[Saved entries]
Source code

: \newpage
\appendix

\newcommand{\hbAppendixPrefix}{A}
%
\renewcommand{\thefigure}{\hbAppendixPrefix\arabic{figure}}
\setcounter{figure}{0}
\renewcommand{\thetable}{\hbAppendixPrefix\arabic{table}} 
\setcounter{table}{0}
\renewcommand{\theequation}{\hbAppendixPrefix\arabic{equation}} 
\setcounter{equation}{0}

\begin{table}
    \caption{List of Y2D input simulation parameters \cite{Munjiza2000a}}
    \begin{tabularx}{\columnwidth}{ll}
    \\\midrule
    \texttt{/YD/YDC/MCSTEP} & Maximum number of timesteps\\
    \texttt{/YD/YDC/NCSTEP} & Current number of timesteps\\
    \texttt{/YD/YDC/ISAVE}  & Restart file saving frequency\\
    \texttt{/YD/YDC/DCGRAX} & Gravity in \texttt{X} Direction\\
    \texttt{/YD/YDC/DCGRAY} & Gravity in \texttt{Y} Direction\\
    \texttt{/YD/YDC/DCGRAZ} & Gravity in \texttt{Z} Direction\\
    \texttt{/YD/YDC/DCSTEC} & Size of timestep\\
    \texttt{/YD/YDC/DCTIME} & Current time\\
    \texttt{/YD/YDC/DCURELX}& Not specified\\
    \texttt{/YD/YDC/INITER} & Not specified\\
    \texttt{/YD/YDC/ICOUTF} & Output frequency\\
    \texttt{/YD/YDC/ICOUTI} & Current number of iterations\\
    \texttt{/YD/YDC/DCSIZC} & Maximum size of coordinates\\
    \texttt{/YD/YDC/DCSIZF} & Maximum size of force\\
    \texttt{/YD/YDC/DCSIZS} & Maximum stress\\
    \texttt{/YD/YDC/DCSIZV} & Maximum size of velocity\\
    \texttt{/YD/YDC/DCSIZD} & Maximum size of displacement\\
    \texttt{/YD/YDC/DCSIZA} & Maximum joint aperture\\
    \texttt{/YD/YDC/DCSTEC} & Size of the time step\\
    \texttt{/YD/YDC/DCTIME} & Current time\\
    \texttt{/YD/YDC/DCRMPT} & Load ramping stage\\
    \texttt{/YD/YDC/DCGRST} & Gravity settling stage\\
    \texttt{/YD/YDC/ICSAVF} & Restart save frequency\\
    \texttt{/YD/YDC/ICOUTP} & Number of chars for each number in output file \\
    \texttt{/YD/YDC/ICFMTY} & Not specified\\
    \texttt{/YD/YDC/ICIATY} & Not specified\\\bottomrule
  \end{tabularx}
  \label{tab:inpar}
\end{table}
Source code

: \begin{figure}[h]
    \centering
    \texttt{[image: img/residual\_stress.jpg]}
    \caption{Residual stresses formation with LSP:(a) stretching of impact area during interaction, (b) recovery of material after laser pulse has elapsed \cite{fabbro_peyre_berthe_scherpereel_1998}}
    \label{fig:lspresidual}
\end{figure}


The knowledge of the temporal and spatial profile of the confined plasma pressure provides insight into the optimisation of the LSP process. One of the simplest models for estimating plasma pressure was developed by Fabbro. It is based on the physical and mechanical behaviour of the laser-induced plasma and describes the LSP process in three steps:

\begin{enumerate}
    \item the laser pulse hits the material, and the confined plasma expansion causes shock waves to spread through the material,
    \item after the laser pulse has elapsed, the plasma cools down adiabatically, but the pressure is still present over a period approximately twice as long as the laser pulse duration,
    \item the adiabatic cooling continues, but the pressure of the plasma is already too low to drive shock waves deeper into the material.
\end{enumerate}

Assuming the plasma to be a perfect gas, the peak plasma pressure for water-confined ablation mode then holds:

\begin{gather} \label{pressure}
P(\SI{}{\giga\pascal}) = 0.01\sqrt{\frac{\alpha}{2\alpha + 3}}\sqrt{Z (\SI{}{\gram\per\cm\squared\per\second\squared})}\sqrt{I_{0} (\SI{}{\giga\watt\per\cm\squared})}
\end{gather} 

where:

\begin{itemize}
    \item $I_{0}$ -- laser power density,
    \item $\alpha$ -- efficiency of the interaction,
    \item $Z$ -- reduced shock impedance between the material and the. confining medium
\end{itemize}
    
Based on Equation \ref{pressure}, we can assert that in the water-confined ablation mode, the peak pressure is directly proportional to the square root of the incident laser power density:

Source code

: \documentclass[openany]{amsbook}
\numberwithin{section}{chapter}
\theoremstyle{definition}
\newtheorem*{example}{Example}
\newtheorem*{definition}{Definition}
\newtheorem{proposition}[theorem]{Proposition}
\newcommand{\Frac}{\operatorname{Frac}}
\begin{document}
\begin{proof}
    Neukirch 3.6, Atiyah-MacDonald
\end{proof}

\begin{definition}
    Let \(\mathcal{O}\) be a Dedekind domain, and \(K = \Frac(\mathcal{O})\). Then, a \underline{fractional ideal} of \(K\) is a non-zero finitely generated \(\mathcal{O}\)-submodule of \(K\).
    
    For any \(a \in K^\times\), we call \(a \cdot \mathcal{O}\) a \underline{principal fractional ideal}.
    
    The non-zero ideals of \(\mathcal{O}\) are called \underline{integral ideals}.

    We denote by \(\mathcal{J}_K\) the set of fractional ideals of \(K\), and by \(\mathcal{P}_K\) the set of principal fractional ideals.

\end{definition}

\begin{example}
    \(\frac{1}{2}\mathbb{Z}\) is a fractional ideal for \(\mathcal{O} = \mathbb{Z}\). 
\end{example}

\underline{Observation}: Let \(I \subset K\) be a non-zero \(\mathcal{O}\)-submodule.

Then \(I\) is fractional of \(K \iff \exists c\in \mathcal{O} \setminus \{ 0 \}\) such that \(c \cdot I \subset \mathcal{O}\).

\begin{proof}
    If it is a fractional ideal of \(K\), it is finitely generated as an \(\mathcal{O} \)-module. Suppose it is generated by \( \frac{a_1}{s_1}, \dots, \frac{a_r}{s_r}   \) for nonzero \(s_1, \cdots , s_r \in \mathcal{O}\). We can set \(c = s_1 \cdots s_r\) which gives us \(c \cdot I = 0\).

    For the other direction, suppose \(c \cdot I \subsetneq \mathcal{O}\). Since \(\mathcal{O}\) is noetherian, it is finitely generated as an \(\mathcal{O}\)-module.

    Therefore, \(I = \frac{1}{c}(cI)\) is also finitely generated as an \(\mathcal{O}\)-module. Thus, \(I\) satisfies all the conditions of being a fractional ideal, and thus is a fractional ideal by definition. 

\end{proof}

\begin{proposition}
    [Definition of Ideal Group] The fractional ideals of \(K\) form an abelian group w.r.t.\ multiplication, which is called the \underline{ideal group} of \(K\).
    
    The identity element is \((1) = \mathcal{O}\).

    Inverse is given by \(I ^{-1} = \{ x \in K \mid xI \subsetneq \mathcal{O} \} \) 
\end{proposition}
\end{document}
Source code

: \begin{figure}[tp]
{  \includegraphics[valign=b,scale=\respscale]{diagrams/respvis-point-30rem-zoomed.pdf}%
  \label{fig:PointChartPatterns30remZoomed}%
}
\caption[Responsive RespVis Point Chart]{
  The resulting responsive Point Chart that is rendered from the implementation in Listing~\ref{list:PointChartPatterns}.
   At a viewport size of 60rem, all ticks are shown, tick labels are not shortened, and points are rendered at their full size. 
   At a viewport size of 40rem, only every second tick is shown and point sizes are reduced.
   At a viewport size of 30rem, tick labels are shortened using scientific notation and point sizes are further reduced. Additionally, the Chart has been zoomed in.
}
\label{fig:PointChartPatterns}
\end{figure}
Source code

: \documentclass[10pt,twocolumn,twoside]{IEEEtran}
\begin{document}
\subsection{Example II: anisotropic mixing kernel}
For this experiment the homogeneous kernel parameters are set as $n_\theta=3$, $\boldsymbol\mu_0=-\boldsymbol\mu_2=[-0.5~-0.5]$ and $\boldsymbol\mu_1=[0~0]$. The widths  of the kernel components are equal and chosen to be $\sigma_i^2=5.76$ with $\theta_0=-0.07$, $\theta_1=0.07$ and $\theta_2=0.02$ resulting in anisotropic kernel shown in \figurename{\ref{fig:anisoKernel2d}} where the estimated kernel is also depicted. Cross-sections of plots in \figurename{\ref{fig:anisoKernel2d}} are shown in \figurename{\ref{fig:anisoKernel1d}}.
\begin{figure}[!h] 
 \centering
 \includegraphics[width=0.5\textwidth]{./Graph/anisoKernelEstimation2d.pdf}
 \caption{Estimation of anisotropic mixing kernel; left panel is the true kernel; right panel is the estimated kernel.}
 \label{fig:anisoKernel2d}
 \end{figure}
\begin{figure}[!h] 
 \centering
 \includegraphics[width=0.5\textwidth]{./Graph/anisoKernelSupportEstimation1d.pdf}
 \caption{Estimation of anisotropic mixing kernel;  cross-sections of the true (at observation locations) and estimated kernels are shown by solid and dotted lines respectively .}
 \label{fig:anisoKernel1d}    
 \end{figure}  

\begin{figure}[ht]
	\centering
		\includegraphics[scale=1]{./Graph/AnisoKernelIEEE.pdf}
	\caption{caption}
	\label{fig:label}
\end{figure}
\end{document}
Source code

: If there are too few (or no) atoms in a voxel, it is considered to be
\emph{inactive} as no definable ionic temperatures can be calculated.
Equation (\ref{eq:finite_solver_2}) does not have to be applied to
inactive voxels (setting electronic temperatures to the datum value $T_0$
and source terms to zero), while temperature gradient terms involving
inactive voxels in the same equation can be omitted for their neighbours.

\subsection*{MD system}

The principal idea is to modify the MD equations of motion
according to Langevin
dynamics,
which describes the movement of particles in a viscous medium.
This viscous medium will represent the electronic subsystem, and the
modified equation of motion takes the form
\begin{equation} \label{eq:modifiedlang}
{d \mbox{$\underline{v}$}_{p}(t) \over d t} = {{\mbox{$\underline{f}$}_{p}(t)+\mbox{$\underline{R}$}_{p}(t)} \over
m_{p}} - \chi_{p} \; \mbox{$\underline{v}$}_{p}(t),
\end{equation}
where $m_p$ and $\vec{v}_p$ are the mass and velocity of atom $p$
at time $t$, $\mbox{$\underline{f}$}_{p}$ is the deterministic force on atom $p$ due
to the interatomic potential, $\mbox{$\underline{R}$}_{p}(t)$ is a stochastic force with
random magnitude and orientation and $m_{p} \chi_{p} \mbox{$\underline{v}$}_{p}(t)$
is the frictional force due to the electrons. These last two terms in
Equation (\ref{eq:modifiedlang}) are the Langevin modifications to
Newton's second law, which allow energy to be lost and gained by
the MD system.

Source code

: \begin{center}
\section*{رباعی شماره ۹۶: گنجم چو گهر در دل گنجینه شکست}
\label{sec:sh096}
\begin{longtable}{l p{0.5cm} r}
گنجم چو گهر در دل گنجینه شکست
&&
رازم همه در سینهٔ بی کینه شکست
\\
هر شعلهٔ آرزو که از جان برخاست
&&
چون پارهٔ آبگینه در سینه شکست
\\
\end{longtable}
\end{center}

# What is being asked
What is needed is an exact copy of the lines from the one containing "is the frictional" through the last line of the records above, both included.

# Output below
is the frictional force due to the electrons. These last two terms in
Equation (\ref{eq:modifiedlang}) are the Langevin modifications to
Newton's second law, which allow energy to be lost and gained by
the MD system.

Source code

: \begin{center}
\section*{رباعی شماره ۹۶: گنجم چو گهر در دل گنجینه شکست}
\label{sec:sh096}
\begin{longtable}{l p{0.5cm} r}
گنجم چو گهر در دل گنجینه شکست
&&
رازم همه در سینهٔ بی کینه شکست
\\
هر شعلهٔ آرزو که از جان برخاست
&&
چون پارهٔ آبگینه در سینه شکست
\\
\end{longtable}
\end{center}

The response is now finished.